The cavity structure of the anode forms an array of LC circuit with the inductive phenomenon being the moving of electron on the wall and the capacitive phenomenon being the gap in each cavity. With this structure, the potential is not constant on the anode’s surface but it varies depending on the position (figure 3b).
The electron beam and the cavity structure at first creates a moving electron beam with arbitrary ray (or phase in the language of electromagnetic wave) but because of the interaction between them, eventually, only some manner of electron moving is maintained and reinforced by the structure, the arbitrary moving manner eventually vanishes. The electrons move in a synchronized way. The magnetron passes from the transient state to the steady state. We talk about the “resonance mode” with the frequency determined by the cavity structure.
At the steady state, there is a “space charge wheel” formed by electrons mass that oscillate at the resonance frequency. These time-varying moving electrons creates radiofrequency electromagnetic field inside each cavity. A simple coupling (loop antenna) help guide the electromagnetic wave to exterior of cavity. In the case of a microwave oven, a waveguide is often used to guide the wave to the microwave compartment.
A simple parametric simulation in HFSS give a result quite nice. We get -30 dB return loss (thus 99.9% energy pass through the transition structure) at the frequency of interest.

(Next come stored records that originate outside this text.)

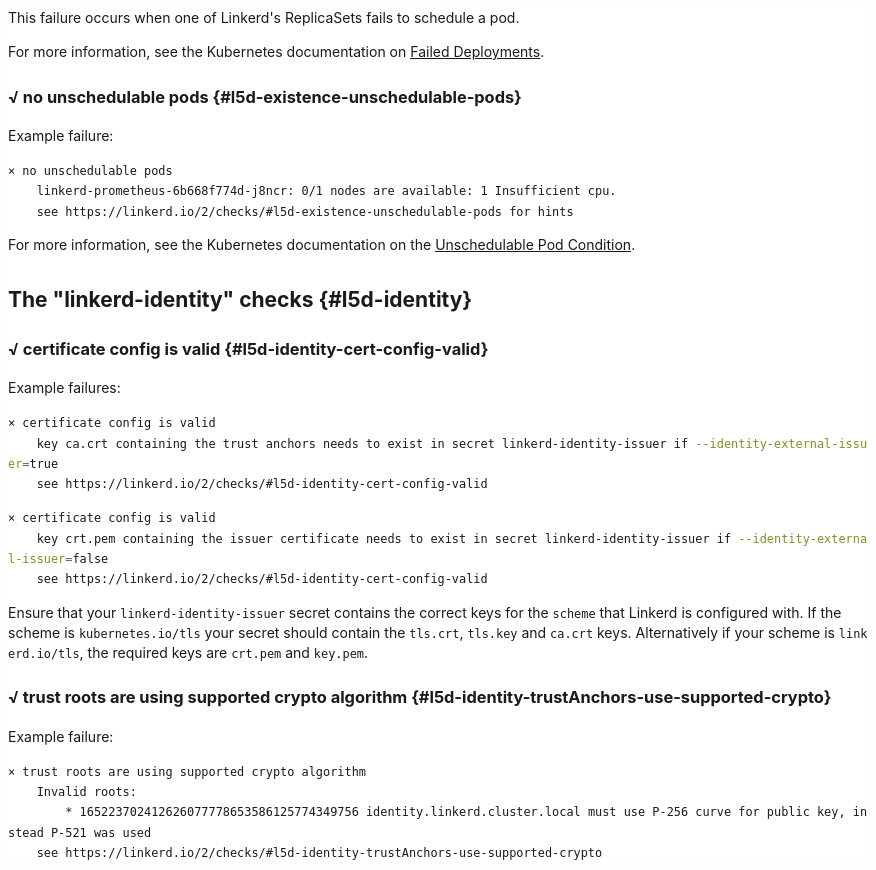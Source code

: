 This failure occurs when one of Linkerd's ReplicaSets fails to schedule a pod.

For more information, see the Kubernetes documentation on
[Failed Deployments](https://kubernetes.io/docs/concepts/workloads/controllers/deployment/#failed-deployment).

### √ no unschedulable pods {#l5d-existence-unschedulable-pods}

Example failure:

```bash
× no unschedulable pods
    linkerd-prometheus-6b668f774d-j8ncr: 0/1 nodes are available: 1 Insufficient cpu.
    see https://linkerd.io/2/checks/#l5d-existence-unschedulable-pods for hints
```

For more information, see the Kubernetes documentation on the
[Unschedulable Pod Condition](https://kubernetes.io/docs/concepts/workloads/pods/pod-lifecycle/#pod-conditions).

## The "linkerd-identity" checks {#l5d-identity}

### √ certificate config is valid {#l5d-identity-cert-config-valid}

Example failures:

```bash
× certificate config is valid
    key ca.crt containing the trust anchors needs to exist in secret linkerd-identity-issuer if --identity-external-issuer=true
    see https://linkerd.io/2/checks/#l5d-identity-cert-config-valid
```

```bash
× certificate config is valid
    key crt.pem containing the issuer certificate needs to exist in secret linkerd-identity-issuer if --identity-external-issuer=false
    see https://linkerd.io/2/checks/#l5d-identity-cert-config-valid
```

Ensure that your `linkerd-identity-issuer` secret contains the correct keys for
the `scheme` that Linkerd is configured with. If the scheme is
`kubernetes.io/tls` your secret should contain the `tls.crt`, `tls.key` and
`ca.crt` keys. Alternatively if your scheme is `linkerd.io/tls`, the required
keys are `crt.pem` and `key.pem`.

### √ trust roots are using supported crypto algorithm {#l5d-identity-trustAnchors-use-supported-crypto}

Example failure:

```bash
× trust roots are using supported crypto algorithm
    Invalid roots:
        * 165223702412626077778653586125774349756 identity.linkerd.cluster.local must use P-256 curve for public key, instead P-521 was used
    see https://linkerd.io/2/checks/#l5d-identity-trustAnchors-use-supported-crypto
```
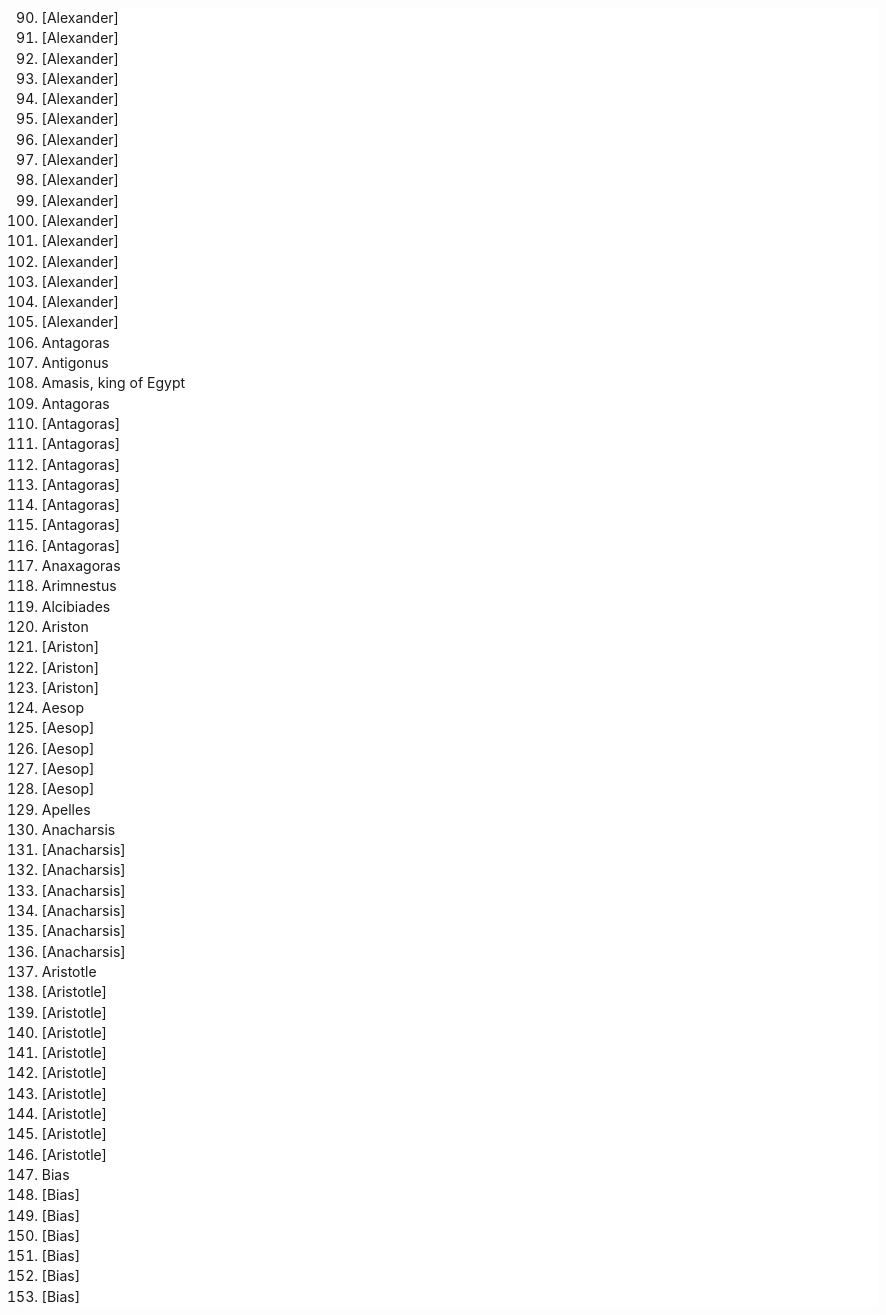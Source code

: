 90. \[Alexander\]
91. \[Alexander\]
92. \[Alexander\]
93. \[Alexander\]
94. \[Alexander\]
95. \[Alexander\]
96. \[Alexander\]
97. \[Alexander\]
98. \[Alexander\]
99. \[Alexander\]
100. \[Alexander\]
101. \[Alexander\]
102. \[Alexander\]
103. \[Alexander\]
104. \[Alexander\]
105. \[Alexander\]
106. Antagoras
107. Antigonus
108. Amasis, king of Egypt
109. Antagoras
110. \[Antagoras\]
111. \[Antagoras\]
112. \[Antagoras\]
113. \[Antagoras\]
114. \[Antagoras\]
115. \[Antagoras\]
116. \[Antagoras\]
117. Anaxagoras
118. Arimnestus
119. Alcibiades
120. Ariston
121. \[Ariston\]
122. \[Ariston\]
123. \[Ariston\]
124. Aesop
125. \[Aesop\]
126. \[Aesop\]
127. \[Aesop\]
128. \[Aesop\]
129. Apelles
130. Anacharsis
131. \[Anacharsis\]
132. \[Anacharsis\]
133. \[Anacharsis\]
134. \[Anacharsis\]
135. \[Anacharsis\]
136. \[Anacharsis\]
137. Aristotle
138. \[Aristotle\]
139. \[Aristotle\]
140. \[Aristotle\]
141. \[Aristotle\]
142. \[Aristotle\]
143. \[Aristotle\]
144. \[Aristotle\]
145. \[Aristotle\]
146. \[Aristotle\]
147. Bias
148. \[Bias\]
149. \[Bias\]
150. \[Bias\]
151. \[Bias\]
152. \[Bias\]
153. \[Bias\]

In this article, the structure and the operation principle of magnetron has been presented. By using a hot emissive cathode, the magnetron creates an electron beam. The electrons move around the cathode in circular manner because of the permanent magnetic field and this displacement is modulated at the frequency determined by the cavity structure (an LC circuit). At the end, the time varying moving electrons creates the strong electromagnetic field.